The French plan to save the planet? Stop poorer people flying

France has already banned domestic flights for journeys that are possible in less than two-and-a-half hours by train. The Dutch government is going ahead with plans to cap the number of flights at Amsterdam’s Schiphol Airport next year, pending EU approval, in a bid to reduce noise pollution and greenhouse gas emissions. 

We all want to reduce carbon emissions, whether on the ground or at 39,000ft, but Paris’s minimum pricing proposal is a bad idea for three reasons. First, it will penalise the less well off and be unlikely to reduce the number of flights. Those who take one or two flights a year to go on holiday with their family will still fly but find the cost onerous at a time when they are grappling with high inflation and mortgage rates. The well off will fly just as much as ever and absorb the cost. This, hopes Eddie Wilson, chief executive of Ryanair, will make the proposal “politically impossible” to introduce because “saying that poor people can’t travel generally doesn’t fly in France.”
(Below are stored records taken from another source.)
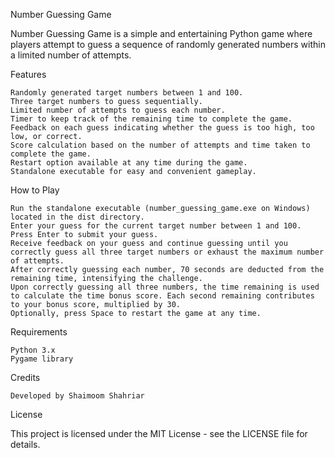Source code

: Number Guessing Game

Number Guessing Game is a simple and entertaining Python game where players attempt to guess a sequence of randomly generated numbers within a limited number of attempts.

Features

    Randomly generated target numbers between 1 and 100.
    Three target numbers to guess sequentially.
    Limited number of attempts to guess each number.
    Timer to keep track of the remaining time to complete the game.
    Feedback on each guess indicating whether the guess is too high, too low, or correct.
    Score calculation based on the number of attempts and time taken to complete the game.
    Restart option available at any time during the game.
    Standalone executable for easy and convenient gameplay.

How to Play

    Run the standalone executable (number_guessing_game.exe on Windows) located in the dist directory.
    Enter your guess for the current target number between 1 and 100.
    Press Enter to submit your guess.
    Receive feedback on your guess and continue guessing until you correctly guess all three target numbers or exhaust the maximum number of attempts.
    After correctly guessing each number, 70 seconds are deducted from the remaining time, intensifying the challenge.
    Upon correctly guessing all three numbers, the time remaining is used to calculate the time bonus score. Each second remaining contributes to your bonus score, multiplied by 30.
    Optionally, press Space to restart the game at any time.

Requirements

    Python 3.x
    Pygame library

Credits

    Developed by Shaimoom Shahriar

License

This project is licensed under the MIT License - see the LICENSE file for details.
Second, it risks damaging a hugely important industry. Research by the International Air Transport Association shows the overall European aviation industry is worth £800 billion and supports 13.5 million jobs. In Britain alone aviation supports 400,000 jobs. Ryanair closed its two-aircraft base at Brussels’ Zaventem Airport during last winter, blaming increased charges and taxes, after Belgium introduced a €10 tax per passenger on flights shorter than 500km, and a €2 levy per departing passenger on EU routes.

Third, anyone who remembers the bad old days of the 1970s will recall with horror what happens when prices are fixed. They only go one way. Up and up.